To create a map of the US and connecting flights, I need to import [airport coordinates data](https://www.partow.net/miscellaneous/airportdatabase/)

In [None]:
### Getting coordinates
column_names = [
"icao_code",
    "iata_code",
    "airport_name",
    "city",
    "country",
    "lat_degrees",
    "lat_minutes",
    "lat_seconds",
    "lat_direction",
    "lon_degrees",
    "lon_minutes",
    "lon_seconds",
    "lon_direction",
    "altitude",
    "lat_decimal",
    "lon_decimal"
]

coords_df = pd.read_csv(
    'gdrive/MyDrive/OMSA/CSE6242/GlobalAirportDatabase/GlobalAirportDatabase.txt',
    sep=':',
    header=None,
    names=column_names
)
usa_airports = coords_df[coords_df['country'] == 'USA']
usa_airports.head()
map_data = usa_airports[['iata_code', 'airport_name', 'city','country', 'lat_decimal', 'lon_decimal']]

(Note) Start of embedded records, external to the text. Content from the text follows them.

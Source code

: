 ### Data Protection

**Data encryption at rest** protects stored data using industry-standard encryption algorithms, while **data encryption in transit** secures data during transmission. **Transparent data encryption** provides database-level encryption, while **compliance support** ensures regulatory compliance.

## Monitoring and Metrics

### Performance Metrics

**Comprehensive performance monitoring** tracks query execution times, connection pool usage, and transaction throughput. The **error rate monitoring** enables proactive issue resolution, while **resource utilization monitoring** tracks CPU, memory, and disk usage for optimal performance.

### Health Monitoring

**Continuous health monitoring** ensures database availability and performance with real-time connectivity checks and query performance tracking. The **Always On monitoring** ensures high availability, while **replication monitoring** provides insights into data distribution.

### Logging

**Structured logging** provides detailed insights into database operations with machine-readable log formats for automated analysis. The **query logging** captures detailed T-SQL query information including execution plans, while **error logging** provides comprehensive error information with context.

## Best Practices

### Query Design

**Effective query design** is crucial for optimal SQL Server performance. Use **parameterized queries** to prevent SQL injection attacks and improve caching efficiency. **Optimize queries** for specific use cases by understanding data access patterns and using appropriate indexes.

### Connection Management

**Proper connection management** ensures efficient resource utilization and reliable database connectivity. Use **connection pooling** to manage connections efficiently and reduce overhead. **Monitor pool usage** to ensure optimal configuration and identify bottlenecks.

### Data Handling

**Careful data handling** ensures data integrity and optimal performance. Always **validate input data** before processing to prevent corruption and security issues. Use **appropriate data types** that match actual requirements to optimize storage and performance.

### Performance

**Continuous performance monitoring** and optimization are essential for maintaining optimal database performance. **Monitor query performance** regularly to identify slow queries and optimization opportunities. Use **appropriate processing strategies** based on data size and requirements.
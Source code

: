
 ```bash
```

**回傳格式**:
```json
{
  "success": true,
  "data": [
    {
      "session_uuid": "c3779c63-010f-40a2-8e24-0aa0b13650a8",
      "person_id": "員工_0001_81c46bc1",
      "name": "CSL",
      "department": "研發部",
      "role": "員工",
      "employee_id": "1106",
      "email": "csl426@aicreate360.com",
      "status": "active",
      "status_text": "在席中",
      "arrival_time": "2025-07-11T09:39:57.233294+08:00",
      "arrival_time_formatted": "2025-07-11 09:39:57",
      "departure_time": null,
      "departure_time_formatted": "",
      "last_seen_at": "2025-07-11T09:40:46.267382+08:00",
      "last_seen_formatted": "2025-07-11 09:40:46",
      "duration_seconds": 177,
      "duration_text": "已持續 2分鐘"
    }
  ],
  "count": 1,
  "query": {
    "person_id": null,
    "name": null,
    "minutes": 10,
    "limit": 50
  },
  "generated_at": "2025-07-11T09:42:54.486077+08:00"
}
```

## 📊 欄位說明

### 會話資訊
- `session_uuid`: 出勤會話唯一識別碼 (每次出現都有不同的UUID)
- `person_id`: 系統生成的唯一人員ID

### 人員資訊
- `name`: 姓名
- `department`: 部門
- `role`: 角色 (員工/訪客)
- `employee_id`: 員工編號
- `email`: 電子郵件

# Merge flight delay data w/ map data
flight_data = data.merge(
    map_data[['iata_code', 'lat_decimal', 'lon_decimal']],
    left_on='destination_airport',
    right_on='iata_code',
    how='left'
).drop(columns=['iata_code'])

# LAX is the origin coordinates
flight_data['origin_lat'] = 33.9416
flight_data['origin_lon'] = -118.4085


# Calculate sum of flights to each airport and calculate average delay for each airport
flight_summary = flight_data.groupby('destination_airport').agg({
    'lat_decimal': 'first',
    'lon_decimal': 'first',
    'delayed': 'mean',
    'Carrier Code': 'count'
}).rename(columns={'Carrier Code': 'flight_count'}).reset_index()

fig = go.Figure()

# Add flight paths
for i, row in flight_summary.iterrows():
    fig.add_trace(go.Scattergeo(
        lon=[flight_data['origin_lon'].iloc[0], row['lon_decimal']],
        lat=[flight_data['origin_lat'].iloc[0], row['lat_decimal']],
        mode='lines',
        line=dict(width=1, color='blue'),
        opacity=0.5,
        showlegend=False
    ))

# LAX Marker
fig.add_trace(go.Scattergeo(
    lon=[flight_data['origin_lon'].iloc[0]],
    lat=[flight_data['origin_lat'].iloc[0]],
    mode='markers',
    marker=dict(size=15, color='red', symbol='star'),
    text='LAX - Los Angeles',
    hoverinfo='text',
    name='LAX'
))

# U.S. airports points
fig.add_trace(go.Scattergeo(
    lon=map_data['lon_decimal'],
    lat=map_data['lat_decimal'],
    mode='markers',
    marker=dict(size=5, color='blue', opacity=0.3),
    text=map_data['iata_code'] + '<br>' + map_data['city'] + '<br>' + map_data['country'],
    hoverinfo='text',
    name='U.S. Airports'
))

# Add destination markers with delay info
fig.add_trace(go.Scattergeo(
    lon=flight_summary['lon_decimal'],
    lat=flight_summary['lat_decimal'],
    mode='markers',
    marker=dict(
        size=flight_summary['flight_count'] / flight_summary['flight_count'].max() * 20,
        color=flight_summary['delayed'],
        colorscale='RdYlGn_r',
        colorbar=dict(title='Delay Proportion', x=1, y = 0.3, xanchor='left'),
        showscale=True
    ),
    text=flight_summary['destination_airport'] + '<br>' +
         (flight_summary['delayed'] * 100).round(1).astype(str) + '% Delayed' + '<br>' +
         flight_summary['flight_count'].astype(str) + ' Flights',
    hoverinfo='text',
    name='LAX Destinations'
))


fig.update_layout(
    title_text='Flight Paths from LAX to U.S. Destinations',
    geo=dict(
        scope='north america',
        projection_type='equirectangular',
        showland=True,
        landcolor='rgb(243, 243, 243)',
        countrycolor='rgb(204, 204, 204)',
        lataxis=dict(range=[20, 75]),  # Include Hawaii and Alaska on map
        lonaxis=dict(range=[-170, -60])
    ),
    height=700
)

fig.show()